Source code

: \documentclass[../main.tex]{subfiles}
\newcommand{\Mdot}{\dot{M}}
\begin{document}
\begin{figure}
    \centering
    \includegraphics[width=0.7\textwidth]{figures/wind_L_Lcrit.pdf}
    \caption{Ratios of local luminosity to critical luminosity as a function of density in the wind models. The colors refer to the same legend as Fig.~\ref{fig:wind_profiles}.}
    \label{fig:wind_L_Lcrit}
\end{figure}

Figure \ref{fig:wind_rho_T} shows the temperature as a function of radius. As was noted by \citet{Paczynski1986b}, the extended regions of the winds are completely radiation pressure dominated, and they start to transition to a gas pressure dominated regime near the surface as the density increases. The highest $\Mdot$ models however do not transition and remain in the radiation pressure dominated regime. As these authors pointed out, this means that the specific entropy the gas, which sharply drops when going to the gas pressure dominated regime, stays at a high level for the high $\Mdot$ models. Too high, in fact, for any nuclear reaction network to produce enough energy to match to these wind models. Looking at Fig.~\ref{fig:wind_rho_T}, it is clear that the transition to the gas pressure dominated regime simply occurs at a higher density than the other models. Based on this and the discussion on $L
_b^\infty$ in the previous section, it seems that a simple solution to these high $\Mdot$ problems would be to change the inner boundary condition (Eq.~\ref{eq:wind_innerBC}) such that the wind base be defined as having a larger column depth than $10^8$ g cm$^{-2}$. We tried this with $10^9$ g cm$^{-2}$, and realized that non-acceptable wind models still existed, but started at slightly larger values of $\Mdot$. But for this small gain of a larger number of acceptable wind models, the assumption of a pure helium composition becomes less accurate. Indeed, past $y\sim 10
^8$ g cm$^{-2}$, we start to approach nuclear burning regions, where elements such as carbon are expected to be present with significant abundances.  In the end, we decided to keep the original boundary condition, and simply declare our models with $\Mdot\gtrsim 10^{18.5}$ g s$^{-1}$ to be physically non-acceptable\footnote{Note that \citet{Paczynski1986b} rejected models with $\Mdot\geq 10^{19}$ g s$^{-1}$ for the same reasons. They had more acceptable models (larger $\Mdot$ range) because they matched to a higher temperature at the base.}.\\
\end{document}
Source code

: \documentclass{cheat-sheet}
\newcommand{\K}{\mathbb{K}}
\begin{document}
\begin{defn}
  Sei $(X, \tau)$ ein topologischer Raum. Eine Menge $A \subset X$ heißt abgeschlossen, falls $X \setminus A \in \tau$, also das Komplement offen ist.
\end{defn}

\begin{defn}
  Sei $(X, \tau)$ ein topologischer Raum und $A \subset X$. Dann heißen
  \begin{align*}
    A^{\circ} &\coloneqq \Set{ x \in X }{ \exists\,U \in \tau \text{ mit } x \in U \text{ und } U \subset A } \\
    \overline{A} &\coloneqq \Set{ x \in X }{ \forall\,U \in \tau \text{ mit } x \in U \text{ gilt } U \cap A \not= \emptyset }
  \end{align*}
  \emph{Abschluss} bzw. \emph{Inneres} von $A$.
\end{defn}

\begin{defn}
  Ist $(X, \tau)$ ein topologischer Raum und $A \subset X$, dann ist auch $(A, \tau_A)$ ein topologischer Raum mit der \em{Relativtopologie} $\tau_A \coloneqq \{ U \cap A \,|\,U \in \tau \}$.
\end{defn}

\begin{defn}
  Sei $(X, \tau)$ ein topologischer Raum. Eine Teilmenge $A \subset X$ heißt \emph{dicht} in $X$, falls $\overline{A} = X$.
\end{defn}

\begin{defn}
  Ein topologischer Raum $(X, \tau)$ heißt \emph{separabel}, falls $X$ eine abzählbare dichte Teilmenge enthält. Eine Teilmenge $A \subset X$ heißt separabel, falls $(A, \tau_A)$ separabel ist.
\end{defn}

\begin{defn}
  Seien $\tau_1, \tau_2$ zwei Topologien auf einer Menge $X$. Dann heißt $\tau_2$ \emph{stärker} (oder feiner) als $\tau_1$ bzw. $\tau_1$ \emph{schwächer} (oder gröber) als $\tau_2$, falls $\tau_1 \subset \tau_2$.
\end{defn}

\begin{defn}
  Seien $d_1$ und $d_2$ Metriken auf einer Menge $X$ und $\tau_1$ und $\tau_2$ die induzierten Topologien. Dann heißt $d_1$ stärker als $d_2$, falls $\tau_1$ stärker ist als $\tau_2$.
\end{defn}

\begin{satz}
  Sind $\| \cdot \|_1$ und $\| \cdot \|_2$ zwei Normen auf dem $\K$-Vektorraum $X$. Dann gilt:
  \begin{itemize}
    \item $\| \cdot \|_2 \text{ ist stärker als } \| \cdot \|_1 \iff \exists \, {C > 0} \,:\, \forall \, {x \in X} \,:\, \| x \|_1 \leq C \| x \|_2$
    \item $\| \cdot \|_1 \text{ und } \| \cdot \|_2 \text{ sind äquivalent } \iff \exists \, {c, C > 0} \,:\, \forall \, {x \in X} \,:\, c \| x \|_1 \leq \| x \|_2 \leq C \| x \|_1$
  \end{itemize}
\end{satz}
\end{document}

■ **WHAT YOU NEED TO DO**: Without any change, reproduce the listing above in full.

■ **EXERCISE RESPONSE**:
Source code

: \documentclass[../main.tex]{subfiles}
\newcommand{\Mdot}{\dot{M}}
\begin{document}
\begin{figure}
    \centering
    \includegraphics[width=0.7\textwidth]{figures/wind_L_Lcrit.pdf}
    \caption{Ratios of local luminosity to critical luminosity as a function of density in the wind models. The colors refer to the same legend as Fig.~\ref{fig:wind_profiles}.}
    \label{fig:wind_L_Lcrit}
\end{figure}

Figure \ref{fig:wind_rho_T} shows the temperature as a function of radius. As was noted by \citet{Paczynski1986b}, the extended regions of the winds are completely radiation pressure dominated, and they start to transition to a gas pressure dominated regime near the surface as the density increases. The highest $\Mdot$ models however do not transition and remain in the radiation pressure dominated regime. As these authors pointed out, this means that the specific entropy the gas, which sharply drops when going to the gas pressure dominated regime, stays at a high level for the high $\Mdot$ models. Too high, in fact, for any nuclear reaction network to produce enough energy to match to these wind models. Looking at Fig.~\ref{fig:wind_rho_T}, it is clear that the transition to the gas pressure dominated regime simply occurs at a higher density than the other models. Based on this and the discussion on $L
_b^\infty$ in the previous section, it seems that a simple solution to these high $\Mdot$ problems would be to change the inner boundary condition (Eq.~\ref{eq:wind_innerBC}) such that the wind base be defined as having a larger column depth than $10^8$ g cm$^{-2}$. We tried this with $10^9$ g cm$^{-2}$, and realized that non-acceptable wind models still existed, but started at slightly larger values of $\Mdot$. But for this small gain of a larger number of acceptable wind models, the assumption of a pure helium composition becomes less accurate. Indeed, past $y\sim 10
^8$ g cm$^{-2}$, we start to approach nuclear burning regions, where elements such as carbon are expected to be present with significant abundances.  In the end, we decided to keep the original boundary condition, and simply declare our models with $\Mdot\gtrsim 10^{18.5}$ g s$^{-1}$ to be physically non-acceptable\footnote{Note that \citet{Paczynski1986b} rejected models with $\Mdot\geq 10^{19}$ g s$^{-1}$ for the same reasons. They had more acceptable models (larger $\Mdot$ range) because they matched to a higher temperature at the base.}.\\
\end{document}
Source code

: \documentclass{cheat-sheet}
\newcommand{\K}{\mathbb{K}}
\begin{document}
\begin{defn}
  Sei $(X, \tau)$ ein topologischer Raum. Eine Menge $A \subset X$ heißt abgeschlossen, falls $X \setminus A \in \tau$, also das Komplement offen ist.
\end{defn}

\begin{defn}
  Sei $(X, \tau)$ ein topologischer Raum und $A \subset X$. Dann heißen
  \begin{align*}
    A^{\circ} &\coloneqq \Set{ x \in X }{ \exists\,U \in \tau \text{ mit } x \in U \text{ und } U \subset A } \\
    \overline{A} &\coloneqq \Set{ x \in X }{ \forall\,U \in \tau \text{ mit } x \in U \text{ gilt } U \cap A \not= \emptyset }
  \end{align*}
  \emph{Abschluss} bzw. \emph{Inneres} von $A$.
\end{defn}

\begin{defn}
  Ist $(X, \tau)$ ein topologischer Raum und $A \subset X$, dann ist auch $(A, \tau_A)$ ein topologischer Raum mit der \em{Relativtopologie} $\tau_A \coloneqq \{ U \cap A \,|\,U \in \tau \}$.
\end{defn}

\begin{defn}
  Sei $(X, \tau)$ ein topologischer Raum. Eine Teilmenge $A \subset X$ heißt \emph{dicht} in $X$, falls $\overline{A} = X$.
\end{defn}

\begin{defn}
  Ein topologischer Raum $(X, \tau)$ heißt \emph{separabel}, falls $X$ eine abzählbare dichte Teilmenge enthält. Eine Teilmenge $A \subset X$ heißt separabel, falls $(A, \tau_A)$ separabel ist.
\end{defn}

\begin{defn}
  Seien $\tau_1, \tau_2$ zwei Topologien auf einer Menge $X$. Dann heißt $\tau_2$ \emph{stärker} (oder feiner) als $\tau_1$ bzw. $\tau_1$ \emph{schwächer} (oder gröber) als $\tau_2$, falls $\tau_1 \subset \tau_2$.
\end{defn}

\begin{defn}
  Seien $d_1$ und $d_2$ Metriken auf einer Menge $X$ und $\tau_1$ und $\tau_2$ die induzierten Topologien. Dann heißt $d_1$ stärker als $d_2$, falls $\tau_1$ stärker ist als $\tau_2$.
\end{defn}

\begin{satz}
  Sind $\| \cdot \|_1$ und $\| \cdot \|_2$ zwei Normen auf dem $\K$-Vektorraum $X$. Dann gilt:
  \begin{itemize}
    \item $\| \cdot \|_2 \text{ ist stärker als } \| \cdot \|_1 \iff \exists \, {C > 0} \,:\, \forall \, {x \in X} \,:\, \| x \|_1 \leq C \| x \|_2$
    \item $\| \cdot \|_1 \text{ und } \| \cdot \|_2 \text{ sind äquivalent } \iff \exists \, {c, C > 0} \,:\, \forall \, {x \in X} \,:\, c \| x \|_1 \leq \| x \|_2 \leq C \| x \|_1$
  \end{itemize}
\end{satz}
\end{document}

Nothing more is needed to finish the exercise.